What happens when the model is used to play both sides? To avoid complete determinism, we apply a random factor to force the model to choose different moves each game.

In [None]:
gamesModelModel = [simulateGame(p1=model, p2=model, rnd=0.6) for _ in range(1000)]
gameSeriesInfo(gamesModelModel, player=1)
print()
gameSeriesInfo(gamesModelModel, player=2)

Results for player 1:
Wins: 562 (56.2%)
Loss: 59 (5.9%)
Draw: 379 (37.9%)

Results for player 2:
Wins: 59 (5.9%)
Loss: 562 (56.2%)
Draw: 379 (37.9%)


We see that the game tends toward a draw, which is what we would expect from a couple of human players.

Still, neither player is particularly good. Remember that in perfect play, games *always* end in a draw.

As a final measure of skill, let’s see how the length of the average game has changed.

We would expect this to go down with an increased imbalance in skill levels.

In [None]:
print("Average length of fully random game is %f moves" % (np.mean([float(len(game)) for game in games])))
print("Average length of game where P1 uses NN is %f moves" % (np.mean([float(len(game)) for game in gamesModelRandom])))
print("Average length of game where P2 uses NN is %f moves" % (np.mean([float(len(game)) for game in gamesRandomModel])))
print("Average length of game where both use NN is %f moves" % (np.mean([float(len(game)) for game in gamesModelModel])))

Average length of fully random game is 7.826800 moves
Average length of game where P1 uses NN is 6.807000 moves
Average length of game where P2 uses NN is 8.023000 moves
Average length of game where both use NN is 7.777000 moves


As shown above, the games are a move shorter for ‘X’ and about the same for ‘O’.

When the model is playing both sides, the games actually tend to be slightly longer than when they’re fully random.

# ML vs.

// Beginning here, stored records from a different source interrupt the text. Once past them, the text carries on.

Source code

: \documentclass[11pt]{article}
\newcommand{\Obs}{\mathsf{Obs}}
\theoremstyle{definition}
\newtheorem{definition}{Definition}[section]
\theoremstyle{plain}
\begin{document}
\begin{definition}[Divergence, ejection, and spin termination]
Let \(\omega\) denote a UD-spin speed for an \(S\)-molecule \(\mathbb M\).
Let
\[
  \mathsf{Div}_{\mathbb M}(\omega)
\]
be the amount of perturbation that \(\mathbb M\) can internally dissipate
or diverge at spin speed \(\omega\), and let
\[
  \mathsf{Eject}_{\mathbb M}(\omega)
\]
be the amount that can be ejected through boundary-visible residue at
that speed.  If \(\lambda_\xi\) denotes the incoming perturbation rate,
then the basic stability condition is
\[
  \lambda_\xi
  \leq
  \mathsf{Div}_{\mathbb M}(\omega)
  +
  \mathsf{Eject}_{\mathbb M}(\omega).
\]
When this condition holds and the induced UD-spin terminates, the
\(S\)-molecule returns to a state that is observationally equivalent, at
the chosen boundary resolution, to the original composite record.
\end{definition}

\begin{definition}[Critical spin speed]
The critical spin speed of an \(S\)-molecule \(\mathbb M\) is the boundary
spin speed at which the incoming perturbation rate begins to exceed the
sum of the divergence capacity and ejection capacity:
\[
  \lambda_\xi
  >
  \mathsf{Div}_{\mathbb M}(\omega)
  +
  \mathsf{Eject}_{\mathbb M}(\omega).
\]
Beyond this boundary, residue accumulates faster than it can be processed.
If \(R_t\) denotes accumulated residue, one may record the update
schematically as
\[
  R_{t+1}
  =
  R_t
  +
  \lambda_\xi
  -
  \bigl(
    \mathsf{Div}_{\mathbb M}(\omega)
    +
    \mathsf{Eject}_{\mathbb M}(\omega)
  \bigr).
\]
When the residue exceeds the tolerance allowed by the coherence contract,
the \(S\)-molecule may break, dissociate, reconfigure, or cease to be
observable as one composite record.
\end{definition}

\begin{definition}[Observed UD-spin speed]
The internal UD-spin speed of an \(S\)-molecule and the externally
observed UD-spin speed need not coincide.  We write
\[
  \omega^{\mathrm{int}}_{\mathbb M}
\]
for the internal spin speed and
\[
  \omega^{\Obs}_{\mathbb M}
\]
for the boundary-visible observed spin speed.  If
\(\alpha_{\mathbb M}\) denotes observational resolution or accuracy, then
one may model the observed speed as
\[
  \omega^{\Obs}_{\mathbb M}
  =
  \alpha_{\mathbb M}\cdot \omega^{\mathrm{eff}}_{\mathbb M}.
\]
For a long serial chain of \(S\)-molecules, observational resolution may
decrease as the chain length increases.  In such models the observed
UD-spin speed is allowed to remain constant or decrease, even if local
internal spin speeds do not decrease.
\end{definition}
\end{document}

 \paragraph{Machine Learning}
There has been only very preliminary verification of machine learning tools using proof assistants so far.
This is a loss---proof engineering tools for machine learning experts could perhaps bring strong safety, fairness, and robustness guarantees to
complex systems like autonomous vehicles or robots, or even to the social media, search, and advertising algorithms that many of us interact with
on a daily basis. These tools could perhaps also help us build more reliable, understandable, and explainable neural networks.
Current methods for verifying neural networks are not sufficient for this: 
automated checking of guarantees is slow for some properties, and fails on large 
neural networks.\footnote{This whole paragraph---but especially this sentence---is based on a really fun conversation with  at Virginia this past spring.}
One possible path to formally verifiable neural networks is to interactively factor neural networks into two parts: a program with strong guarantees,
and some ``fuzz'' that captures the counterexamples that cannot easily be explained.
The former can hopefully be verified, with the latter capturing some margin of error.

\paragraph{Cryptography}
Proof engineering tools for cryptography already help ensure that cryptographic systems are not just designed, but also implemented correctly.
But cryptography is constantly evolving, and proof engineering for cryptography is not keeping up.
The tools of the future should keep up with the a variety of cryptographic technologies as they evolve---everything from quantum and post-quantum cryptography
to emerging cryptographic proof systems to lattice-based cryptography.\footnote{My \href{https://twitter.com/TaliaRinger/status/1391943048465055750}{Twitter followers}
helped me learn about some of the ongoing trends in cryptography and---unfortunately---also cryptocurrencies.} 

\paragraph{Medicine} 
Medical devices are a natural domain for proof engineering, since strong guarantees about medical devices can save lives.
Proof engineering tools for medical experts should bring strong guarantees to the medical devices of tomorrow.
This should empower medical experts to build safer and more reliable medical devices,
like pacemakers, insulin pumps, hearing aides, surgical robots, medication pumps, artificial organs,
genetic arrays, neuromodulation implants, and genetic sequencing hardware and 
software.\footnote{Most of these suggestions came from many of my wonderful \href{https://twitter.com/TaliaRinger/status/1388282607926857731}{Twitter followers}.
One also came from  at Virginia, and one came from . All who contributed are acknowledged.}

Me

Now, we play a game against our model and see how well it does. We let the model play as ‘X’.

In [None]:
board = getNewBoard()
move = getBestMove(board, model, 1)
board = makeMove(board, 1, move)
visualize(board)

/-----\
| | | |
-------
| |X| |
-------
| | | |
\-----/


In [None]:
board = makeMove(board, 2, [2, 2])
visualize(board)

/-----\
| | | |
-------
| |X| |
-------
| | |O|
\-----/


In [None]:
move = getBestMove(board, model, 1)
board = makeMove(board, 1, move)
visualize(board)

/-----\
| | | |
-------
| |X| |
-------
| |X|O|
\-----/


In [None]:
board = makeMove(board, 2, [0, 2])
visualize(board)

/-----\
| | |O|
-------
| |X| |
-------
| |X|O|
\-----/


In [None]:
move = getBestMove(board, model, 1)
board = makeMove(board, 1, move)
visualize(board)

/-----\
| | |O|
-------
| |X|X|
-------
| |X|O|
\-----/


In [None]:
board = makeMove(board, 2, [0, 1])
visualize(board)

/-----\
| |O|O|
-------
| |X|X|
-------
| |X|O|
\-----/


In [None]:
move = getBestMove(board, model, 1)
board = makeMove(board, 1, move)
visualize(board)

/-----\
| |O|O|
-------
|X|X|X|
-------
| |X|O|
\-----/